— EXCERPTED DATA —
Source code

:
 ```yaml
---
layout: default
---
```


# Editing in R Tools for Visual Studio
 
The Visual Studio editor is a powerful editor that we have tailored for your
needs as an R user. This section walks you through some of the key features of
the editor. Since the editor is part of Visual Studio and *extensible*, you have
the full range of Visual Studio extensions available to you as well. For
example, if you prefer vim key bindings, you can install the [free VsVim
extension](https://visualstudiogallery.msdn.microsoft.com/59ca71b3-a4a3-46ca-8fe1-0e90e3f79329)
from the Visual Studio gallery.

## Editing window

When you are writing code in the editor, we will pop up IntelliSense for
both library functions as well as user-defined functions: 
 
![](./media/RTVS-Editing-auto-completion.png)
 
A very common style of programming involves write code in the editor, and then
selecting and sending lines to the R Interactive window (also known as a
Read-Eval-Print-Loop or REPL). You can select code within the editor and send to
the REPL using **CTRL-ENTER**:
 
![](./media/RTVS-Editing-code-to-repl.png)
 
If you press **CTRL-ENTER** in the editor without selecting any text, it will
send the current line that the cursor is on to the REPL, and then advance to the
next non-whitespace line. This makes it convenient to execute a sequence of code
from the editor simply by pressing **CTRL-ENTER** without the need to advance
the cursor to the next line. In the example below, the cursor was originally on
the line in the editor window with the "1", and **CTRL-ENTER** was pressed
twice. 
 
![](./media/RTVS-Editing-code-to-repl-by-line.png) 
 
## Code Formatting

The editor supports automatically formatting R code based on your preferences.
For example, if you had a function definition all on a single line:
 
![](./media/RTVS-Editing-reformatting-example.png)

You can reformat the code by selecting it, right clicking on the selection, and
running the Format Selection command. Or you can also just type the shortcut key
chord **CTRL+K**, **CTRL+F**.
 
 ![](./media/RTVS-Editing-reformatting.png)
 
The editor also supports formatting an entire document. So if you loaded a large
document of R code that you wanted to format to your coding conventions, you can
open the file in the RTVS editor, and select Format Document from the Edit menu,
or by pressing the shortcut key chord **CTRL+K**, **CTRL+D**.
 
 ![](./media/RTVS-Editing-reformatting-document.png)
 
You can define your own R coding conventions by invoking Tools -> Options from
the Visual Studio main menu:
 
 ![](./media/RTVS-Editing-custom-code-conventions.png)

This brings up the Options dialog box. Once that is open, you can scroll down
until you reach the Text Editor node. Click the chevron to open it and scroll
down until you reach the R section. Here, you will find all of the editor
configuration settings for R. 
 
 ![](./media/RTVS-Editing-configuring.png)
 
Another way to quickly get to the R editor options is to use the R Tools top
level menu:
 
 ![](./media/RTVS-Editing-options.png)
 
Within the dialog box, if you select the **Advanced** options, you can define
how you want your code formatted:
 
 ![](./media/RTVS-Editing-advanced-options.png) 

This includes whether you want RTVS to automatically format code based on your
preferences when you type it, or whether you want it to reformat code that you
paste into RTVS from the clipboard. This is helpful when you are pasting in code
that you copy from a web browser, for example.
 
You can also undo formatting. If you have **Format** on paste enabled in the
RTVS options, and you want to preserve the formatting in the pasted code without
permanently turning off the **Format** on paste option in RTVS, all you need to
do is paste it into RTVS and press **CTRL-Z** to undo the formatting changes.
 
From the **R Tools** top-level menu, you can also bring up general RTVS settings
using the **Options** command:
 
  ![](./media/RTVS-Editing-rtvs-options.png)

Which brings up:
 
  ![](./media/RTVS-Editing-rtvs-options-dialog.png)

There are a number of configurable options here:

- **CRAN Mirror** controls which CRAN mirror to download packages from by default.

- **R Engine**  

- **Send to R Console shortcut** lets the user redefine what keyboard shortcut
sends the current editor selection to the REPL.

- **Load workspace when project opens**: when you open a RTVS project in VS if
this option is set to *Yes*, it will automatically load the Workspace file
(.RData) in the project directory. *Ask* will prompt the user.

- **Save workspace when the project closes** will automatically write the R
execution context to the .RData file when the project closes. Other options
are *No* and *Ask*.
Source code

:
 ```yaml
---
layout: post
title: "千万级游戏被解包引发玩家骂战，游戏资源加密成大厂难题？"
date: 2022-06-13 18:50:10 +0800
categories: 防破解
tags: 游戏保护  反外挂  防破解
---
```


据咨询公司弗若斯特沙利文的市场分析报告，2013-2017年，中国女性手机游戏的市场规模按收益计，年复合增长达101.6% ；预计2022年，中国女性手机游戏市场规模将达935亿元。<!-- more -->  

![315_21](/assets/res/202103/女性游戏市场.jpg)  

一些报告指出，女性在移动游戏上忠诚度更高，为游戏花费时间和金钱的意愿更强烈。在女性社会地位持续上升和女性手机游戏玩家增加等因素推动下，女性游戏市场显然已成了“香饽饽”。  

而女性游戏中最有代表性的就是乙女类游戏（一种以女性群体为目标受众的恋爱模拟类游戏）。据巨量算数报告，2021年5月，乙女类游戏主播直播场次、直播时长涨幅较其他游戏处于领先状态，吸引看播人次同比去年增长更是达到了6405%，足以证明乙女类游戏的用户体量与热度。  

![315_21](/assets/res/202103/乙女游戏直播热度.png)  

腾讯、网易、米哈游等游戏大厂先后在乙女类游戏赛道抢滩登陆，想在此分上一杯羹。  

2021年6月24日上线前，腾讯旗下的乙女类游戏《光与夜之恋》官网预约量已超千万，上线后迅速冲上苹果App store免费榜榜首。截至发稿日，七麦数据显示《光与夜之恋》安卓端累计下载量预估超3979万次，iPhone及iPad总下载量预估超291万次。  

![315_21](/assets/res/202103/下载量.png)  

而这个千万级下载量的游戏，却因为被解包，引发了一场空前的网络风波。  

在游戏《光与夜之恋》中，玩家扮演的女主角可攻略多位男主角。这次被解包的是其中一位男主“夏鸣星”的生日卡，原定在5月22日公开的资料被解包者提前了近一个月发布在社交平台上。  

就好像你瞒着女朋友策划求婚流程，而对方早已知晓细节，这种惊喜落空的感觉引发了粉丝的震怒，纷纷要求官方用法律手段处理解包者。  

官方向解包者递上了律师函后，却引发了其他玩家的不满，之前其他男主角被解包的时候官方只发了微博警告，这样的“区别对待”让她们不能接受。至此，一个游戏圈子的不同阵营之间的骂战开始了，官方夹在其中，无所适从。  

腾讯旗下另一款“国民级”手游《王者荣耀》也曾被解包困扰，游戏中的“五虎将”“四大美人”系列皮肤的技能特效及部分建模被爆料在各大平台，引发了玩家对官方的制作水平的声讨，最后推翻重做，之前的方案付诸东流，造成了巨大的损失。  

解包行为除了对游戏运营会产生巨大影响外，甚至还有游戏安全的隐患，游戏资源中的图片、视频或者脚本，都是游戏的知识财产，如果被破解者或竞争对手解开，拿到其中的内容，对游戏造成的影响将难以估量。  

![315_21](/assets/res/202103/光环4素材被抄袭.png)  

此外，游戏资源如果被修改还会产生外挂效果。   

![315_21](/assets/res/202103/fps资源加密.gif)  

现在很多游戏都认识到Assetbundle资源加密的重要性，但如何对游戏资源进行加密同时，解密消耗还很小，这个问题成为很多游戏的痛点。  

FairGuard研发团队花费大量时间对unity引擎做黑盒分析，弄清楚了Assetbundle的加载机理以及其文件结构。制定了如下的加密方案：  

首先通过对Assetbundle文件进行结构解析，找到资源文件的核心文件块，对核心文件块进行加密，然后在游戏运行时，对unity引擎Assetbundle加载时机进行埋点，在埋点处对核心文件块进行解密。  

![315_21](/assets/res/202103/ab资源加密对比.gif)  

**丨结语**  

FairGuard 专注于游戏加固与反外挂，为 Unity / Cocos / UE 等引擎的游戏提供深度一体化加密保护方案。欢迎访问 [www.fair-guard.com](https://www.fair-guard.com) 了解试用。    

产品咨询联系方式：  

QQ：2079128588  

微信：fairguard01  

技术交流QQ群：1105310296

— WORK TO COMPLETE —
Using the entries above, output exactly the lines between the line holding "paste into RTVS" and the line holding "do is paste", end lines included, and nothing more.

— SOLUTION TO THE EXERCISE —
paste into RTVS from the clipboard. This is helpful when you are pasting in code
that you copy from a web browser, for example.
 
You can also undo formatting. If you have **Format** on paste enabled in the
RTVS options, and you want to preserve the formatting in the pasted code without
permanently turning off the **Format** on paste option in RTVS, all you need to
do is paste it into RTVS and press **CTRL-Z** to undo the formatting changes.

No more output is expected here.